Adrián Rodríguez

Personal information
- Full name: Adrián Rodríguez Giménez
- Date of birth: 12 December 2000 (age 25)
- Place of birth: Palma, Spain
- Height: 1.95 m (6 ft 5 in)
- Position: Goalkeeper

Team information
- Current team: Alavés

Youth career
- 2006–2011: La Salle
- 2011–2015: Mallorca
- 2015–2019: Real Madrid

Senior career*
- Years: Team / Apps / (Gls)
- 2019–2020: Real Madrid B / 0 / (0)
- 2019–2020: → Albacete B (loan) / 23 / (0)
- 2020–2024: Alavés B / 74 / (0)
- 2024–: Alavés / 2 / (0)
- 2025–2026: → Zaragoza (loan) / 15 / (0)

International career
- 2019: Argentina U20 / 2 / (0)

= Adrián Rodríguez (footballer) =

Argentine footballer (born 2000)

Adrián Rodríguez Giménez (born 12 December 2000) is a professional footballer who plays as a goalkeeper for Spanish club Deportivo Alavés. Born in Spain, he represents Argentina internationally.

==Club career==
Born in Palma de Mallorca, Balearic Islands, Rodríguez joined Real Madrid's La Fábrica in August 2015, after representing RCD Mallorca and SD La Salle. In July 2019, after finishing his formation, he was loaned out to Albacete Balompié, being a third-choice goalkeeper in the main squad while assigned to the reserves.

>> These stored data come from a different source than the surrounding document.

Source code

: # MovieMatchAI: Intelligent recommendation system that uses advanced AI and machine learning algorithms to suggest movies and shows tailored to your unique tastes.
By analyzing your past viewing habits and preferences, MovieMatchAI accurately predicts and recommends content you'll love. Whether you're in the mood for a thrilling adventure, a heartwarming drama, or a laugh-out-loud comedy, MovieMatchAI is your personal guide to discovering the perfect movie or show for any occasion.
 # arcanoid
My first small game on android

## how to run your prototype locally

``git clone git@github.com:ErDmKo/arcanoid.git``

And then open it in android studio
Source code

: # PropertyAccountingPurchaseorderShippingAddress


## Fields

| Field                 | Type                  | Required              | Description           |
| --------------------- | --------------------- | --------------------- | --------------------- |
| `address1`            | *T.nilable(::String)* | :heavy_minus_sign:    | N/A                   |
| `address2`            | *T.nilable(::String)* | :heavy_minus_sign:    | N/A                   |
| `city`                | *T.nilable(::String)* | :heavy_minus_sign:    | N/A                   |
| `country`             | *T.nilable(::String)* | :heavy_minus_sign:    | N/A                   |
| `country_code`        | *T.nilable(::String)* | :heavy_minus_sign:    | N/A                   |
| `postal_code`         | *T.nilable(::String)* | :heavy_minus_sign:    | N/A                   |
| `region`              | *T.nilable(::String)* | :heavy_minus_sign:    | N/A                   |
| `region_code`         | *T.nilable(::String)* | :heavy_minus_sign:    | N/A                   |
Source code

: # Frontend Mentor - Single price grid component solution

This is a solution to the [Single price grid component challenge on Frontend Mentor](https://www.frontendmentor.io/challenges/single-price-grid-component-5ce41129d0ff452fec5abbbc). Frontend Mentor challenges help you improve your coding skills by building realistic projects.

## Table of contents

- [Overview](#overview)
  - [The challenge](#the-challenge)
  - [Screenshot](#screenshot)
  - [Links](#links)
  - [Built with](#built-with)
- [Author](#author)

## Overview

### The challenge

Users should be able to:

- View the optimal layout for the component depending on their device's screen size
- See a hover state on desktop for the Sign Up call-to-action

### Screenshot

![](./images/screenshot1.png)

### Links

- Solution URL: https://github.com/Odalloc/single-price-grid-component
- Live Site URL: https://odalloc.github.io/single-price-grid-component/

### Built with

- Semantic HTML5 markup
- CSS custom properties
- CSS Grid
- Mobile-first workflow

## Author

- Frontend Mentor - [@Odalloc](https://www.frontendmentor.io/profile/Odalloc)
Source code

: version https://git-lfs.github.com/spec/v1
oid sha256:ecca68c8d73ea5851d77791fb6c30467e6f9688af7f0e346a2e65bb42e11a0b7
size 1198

In August 2020, Rodríguez signed for Deportivo Alavés, being initially a member of the B-team. A backup option to Aritz Castro and Jesús Owono in the first two years, he subsequently became a starter, and renewed his contract until 2027 on 9 January 2024.

In February 2024, however, Rodríguez suffered a knee injury, being sidelined for two months. In August, he was definitely promoted to the main squad in La Liga, as a third-choice behind Antonio Sivera and Owono.

Rodríguez made his professional – and top tier – debut on 8 March 2025, coming on as a second-half substitute for outfield player Pau Cabanes in a 1–0 home win over Villarreal CF, as Sivera was sent off. On 11 August, he was loaned to Segunda División side Real Zaragoza for one year.

==International career==
Eligible to represent Argentina or Spain, Rodríguez received a call-up to the former's under-20 team in October 2018. He received another call-up to the side the following March, before being called up to the full side in October 2019 for trainings.

==Career statistics==

Appearances and goals by club, season and competition
| Club | Season | League |  |  | National Cup |  | Other |  | Total |  |
| Division | Apps | Goals | Apps | Goals | Apps | Goals | Apps | Goals |
| Albacete B | 2019–20 | Tercera División | 23 | 0 | — |  | — |  | 23 | 0 |
| Albacete | 2019–20 | Segunda División | 0 | 0 | — |  | — |  | 0 | 0 |
| Alavés B | 2020–21 | Segunda División B | 7 | 0 | — |  | — |  | 7 | 0 |
| 2021–22 | Tercera División RFEF | 16 | 0 | — |  | — |  | 16 | 0 |
| 2022–23 | Segunda Federación | 32 | 0 | — |  | 4 | 0 | 36 | 0 |
| 2023–24 | Segunda Federación | 19 | 0 | — |  | — |  | 19 | 0 |
| Total |  | 74 | 0 | — |  | 4 | 0 | 78 | 0 |
| Alavés | 2021–22 | La Liga | 0 | 0 | 0 | 0 | — |  | 0 | 0 |
| 2022–23 | Segunda División | 0 | 0 | 0 | 0 | 0 | 0 | 0 | 0 |
| 2023–24 | La Liga | 0 | 0 | 0 | 0 | — |  | 0 | 0 |
| 2024–25 | La Liga | 2 | 0 | 0 | 0 | — |  | 2 | 0 |
| 2026–27 | La Liga | 0 | 0 | 0 | 0 | — |  | 0 | 0 |
| Total |  | 2 | 0 | 0 | 0 | 0 | 0 | 2 | 0 |
| Zaragoza (loan) | 2025–26 | Segunda División | 15 | 0 | 1 | 0 | — |  | 16 | 0 |
| Career total |  |  | 114 | 0 | 1 | 0 | 4 | 0 | 119 | 0 |

==Personal life==
Rodríguez's father Ernesto was a volleyball player; born in Argentina, he represented Spain at the 2000 Summer Olympics. His younger brother Gabriel is also a footballer; a centre-back, he too was groomed at Mallorca.